Items from a dataset
○ ○ ○

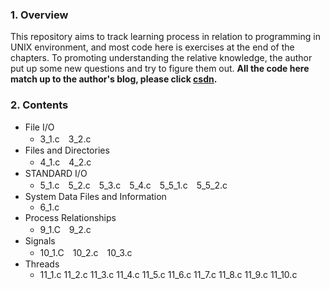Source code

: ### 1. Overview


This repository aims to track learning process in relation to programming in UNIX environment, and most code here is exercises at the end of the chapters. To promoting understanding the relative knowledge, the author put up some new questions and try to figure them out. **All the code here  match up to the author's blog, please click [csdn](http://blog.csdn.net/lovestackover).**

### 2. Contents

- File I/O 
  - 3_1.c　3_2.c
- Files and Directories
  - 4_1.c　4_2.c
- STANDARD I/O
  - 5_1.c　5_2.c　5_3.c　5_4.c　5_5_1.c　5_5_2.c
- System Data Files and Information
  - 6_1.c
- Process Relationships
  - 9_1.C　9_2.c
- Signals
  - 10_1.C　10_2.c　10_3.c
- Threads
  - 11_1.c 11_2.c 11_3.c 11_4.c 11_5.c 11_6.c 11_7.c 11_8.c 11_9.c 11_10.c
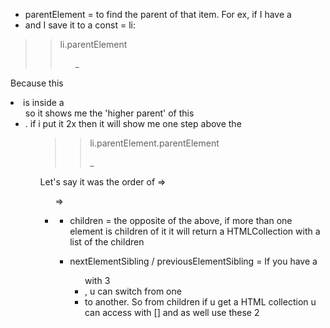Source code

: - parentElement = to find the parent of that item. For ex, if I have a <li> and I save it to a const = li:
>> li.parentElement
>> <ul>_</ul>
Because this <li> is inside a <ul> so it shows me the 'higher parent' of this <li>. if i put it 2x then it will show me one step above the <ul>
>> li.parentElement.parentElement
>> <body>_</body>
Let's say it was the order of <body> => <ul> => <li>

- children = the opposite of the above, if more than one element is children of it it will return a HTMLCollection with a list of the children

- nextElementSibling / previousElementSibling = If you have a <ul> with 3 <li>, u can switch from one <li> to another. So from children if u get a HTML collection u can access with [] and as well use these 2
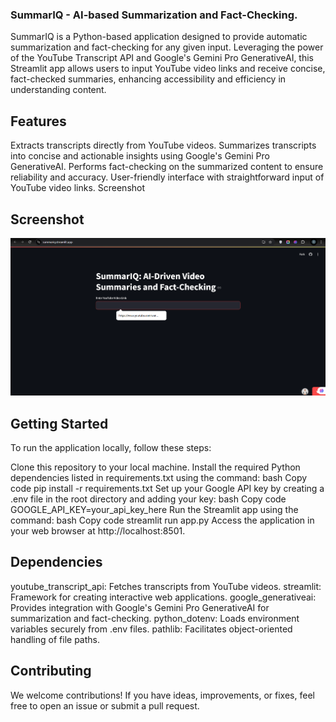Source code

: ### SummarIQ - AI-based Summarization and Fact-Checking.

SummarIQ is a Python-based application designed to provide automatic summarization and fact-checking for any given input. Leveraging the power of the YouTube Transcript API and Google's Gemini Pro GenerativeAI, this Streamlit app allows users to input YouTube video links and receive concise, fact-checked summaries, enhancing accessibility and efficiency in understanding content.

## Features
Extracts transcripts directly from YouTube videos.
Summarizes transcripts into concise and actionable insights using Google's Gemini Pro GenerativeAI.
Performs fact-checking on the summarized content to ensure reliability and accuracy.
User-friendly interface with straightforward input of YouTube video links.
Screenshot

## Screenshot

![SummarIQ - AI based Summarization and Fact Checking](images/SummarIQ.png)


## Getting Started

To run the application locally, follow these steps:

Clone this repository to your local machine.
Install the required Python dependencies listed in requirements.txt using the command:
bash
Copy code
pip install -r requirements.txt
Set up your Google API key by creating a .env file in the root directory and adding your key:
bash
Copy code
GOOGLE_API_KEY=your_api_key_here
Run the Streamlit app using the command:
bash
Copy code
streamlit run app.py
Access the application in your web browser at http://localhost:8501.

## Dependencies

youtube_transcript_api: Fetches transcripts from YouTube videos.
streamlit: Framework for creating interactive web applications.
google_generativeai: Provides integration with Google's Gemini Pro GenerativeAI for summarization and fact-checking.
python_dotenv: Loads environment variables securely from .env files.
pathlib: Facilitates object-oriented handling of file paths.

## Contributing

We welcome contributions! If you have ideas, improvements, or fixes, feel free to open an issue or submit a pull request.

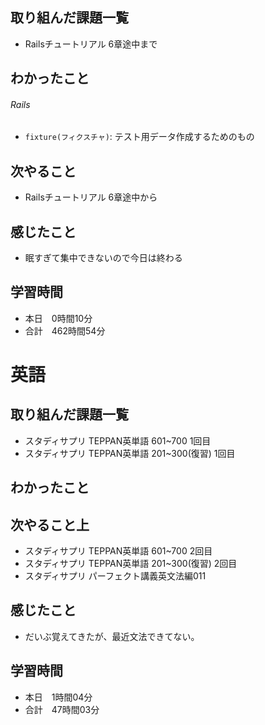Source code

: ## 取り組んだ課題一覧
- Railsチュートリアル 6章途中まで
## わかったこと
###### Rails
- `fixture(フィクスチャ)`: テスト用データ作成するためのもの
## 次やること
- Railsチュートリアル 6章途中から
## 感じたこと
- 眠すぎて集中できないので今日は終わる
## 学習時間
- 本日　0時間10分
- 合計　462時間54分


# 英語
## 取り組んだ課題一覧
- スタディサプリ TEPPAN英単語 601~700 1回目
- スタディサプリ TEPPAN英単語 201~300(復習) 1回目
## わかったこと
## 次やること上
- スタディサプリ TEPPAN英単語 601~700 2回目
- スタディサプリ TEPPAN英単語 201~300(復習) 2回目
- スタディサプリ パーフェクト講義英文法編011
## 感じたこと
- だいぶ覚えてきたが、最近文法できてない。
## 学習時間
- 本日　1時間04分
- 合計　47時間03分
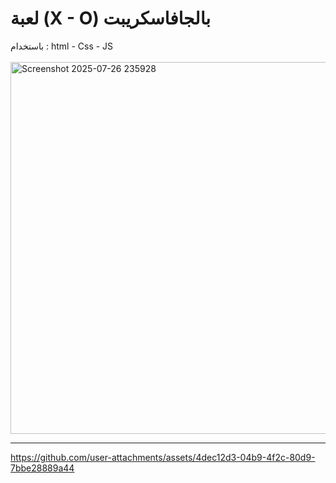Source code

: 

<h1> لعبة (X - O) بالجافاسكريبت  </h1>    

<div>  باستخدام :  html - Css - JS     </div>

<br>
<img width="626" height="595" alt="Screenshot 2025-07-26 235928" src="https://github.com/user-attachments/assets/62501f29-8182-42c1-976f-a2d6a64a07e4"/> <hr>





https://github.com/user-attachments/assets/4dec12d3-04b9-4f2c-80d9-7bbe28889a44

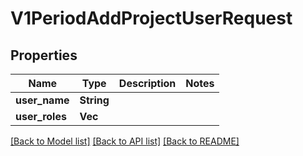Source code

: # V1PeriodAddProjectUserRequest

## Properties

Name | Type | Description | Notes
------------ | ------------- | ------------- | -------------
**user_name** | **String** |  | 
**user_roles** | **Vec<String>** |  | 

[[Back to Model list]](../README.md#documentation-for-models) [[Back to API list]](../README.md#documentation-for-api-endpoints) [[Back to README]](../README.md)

○ ○ ○

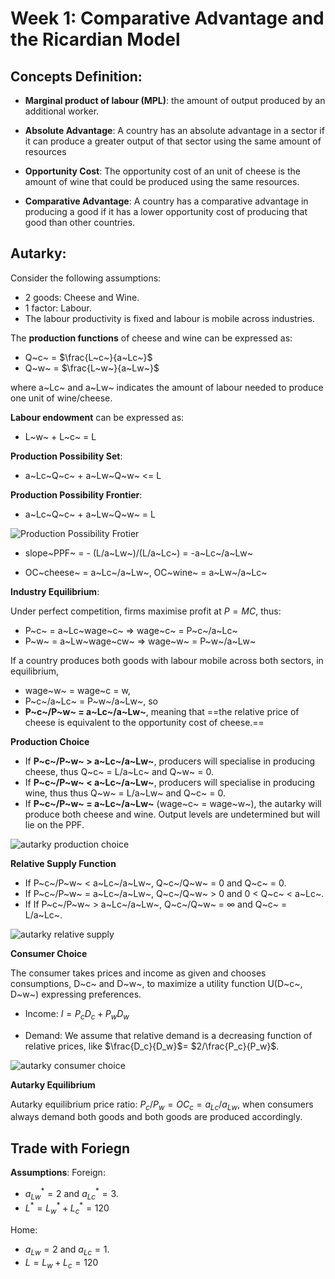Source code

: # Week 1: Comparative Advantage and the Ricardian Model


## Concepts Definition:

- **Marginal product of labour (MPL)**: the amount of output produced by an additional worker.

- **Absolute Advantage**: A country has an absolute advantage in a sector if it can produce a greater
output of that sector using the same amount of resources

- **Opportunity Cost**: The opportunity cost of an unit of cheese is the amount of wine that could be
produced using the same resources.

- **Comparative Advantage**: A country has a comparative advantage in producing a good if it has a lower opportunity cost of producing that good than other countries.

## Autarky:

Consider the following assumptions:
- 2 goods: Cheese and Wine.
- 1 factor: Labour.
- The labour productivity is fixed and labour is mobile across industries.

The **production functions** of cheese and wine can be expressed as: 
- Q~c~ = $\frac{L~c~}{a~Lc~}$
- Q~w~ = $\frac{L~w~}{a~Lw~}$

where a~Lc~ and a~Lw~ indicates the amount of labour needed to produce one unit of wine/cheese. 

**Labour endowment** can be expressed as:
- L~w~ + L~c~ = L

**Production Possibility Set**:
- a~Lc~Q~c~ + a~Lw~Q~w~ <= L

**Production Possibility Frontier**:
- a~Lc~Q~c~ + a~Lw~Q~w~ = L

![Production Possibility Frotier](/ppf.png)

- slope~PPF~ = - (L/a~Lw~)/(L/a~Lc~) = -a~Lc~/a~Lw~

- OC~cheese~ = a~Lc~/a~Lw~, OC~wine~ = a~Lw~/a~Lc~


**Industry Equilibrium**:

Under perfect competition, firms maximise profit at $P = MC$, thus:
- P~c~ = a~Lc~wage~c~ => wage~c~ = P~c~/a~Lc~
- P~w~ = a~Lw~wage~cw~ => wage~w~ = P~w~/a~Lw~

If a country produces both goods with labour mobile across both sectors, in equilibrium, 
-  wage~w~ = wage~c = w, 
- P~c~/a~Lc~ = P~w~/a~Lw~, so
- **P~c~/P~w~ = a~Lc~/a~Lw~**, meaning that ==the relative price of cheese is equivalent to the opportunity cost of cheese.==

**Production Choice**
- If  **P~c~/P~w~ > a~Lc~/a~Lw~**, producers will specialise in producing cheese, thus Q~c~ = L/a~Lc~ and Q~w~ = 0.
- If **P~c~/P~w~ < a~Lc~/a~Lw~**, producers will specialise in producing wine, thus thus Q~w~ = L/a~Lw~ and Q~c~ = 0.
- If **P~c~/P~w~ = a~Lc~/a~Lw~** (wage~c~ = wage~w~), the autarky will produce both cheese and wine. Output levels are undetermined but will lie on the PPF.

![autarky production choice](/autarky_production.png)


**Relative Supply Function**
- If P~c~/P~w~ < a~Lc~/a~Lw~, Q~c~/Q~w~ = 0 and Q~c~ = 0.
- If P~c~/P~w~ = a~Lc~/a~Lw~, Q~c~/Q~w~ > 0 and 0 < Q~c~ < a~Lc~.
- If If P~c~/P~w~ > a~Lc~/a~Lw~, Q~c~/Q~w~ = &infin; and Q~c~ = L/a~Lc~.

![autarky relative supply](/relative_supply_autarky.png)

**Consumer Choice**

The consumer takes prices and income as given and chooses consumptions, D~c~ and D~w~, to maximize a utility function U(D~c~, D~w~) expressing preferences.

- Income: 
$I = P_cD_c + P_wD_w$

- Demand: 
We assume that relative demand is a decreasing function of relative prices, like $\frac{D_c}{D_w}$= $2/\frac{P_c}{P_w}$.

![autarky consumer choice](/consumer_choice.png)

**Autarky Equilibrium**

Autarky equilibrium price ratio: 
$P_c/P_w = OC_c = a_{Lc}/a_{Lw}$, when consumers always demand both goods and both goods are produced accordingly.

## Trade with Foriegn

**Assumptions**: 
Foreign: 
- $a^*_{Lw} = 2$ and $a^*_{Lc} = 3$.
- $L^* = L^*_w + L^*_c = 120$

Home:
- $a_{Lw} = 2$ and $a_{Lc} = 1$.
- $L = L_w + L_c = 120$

○ ○ ○

-- Your instructions --
Locate the word "environment" in the entries, and copy every line where it is found.

-- Expected answer --
This repository aims to track learning process in relation to programming in UNIX environment, and most code here is exercises at the end of the chapters. To promoting understanding the relative knowledge, the author put up some new questions and try to figure them out. **All the code here  match up to the author's blog, please click [csdn](http://blog.csdn.net/lovestackover).**
python_dotenv: Loads environment variables securely from .env files.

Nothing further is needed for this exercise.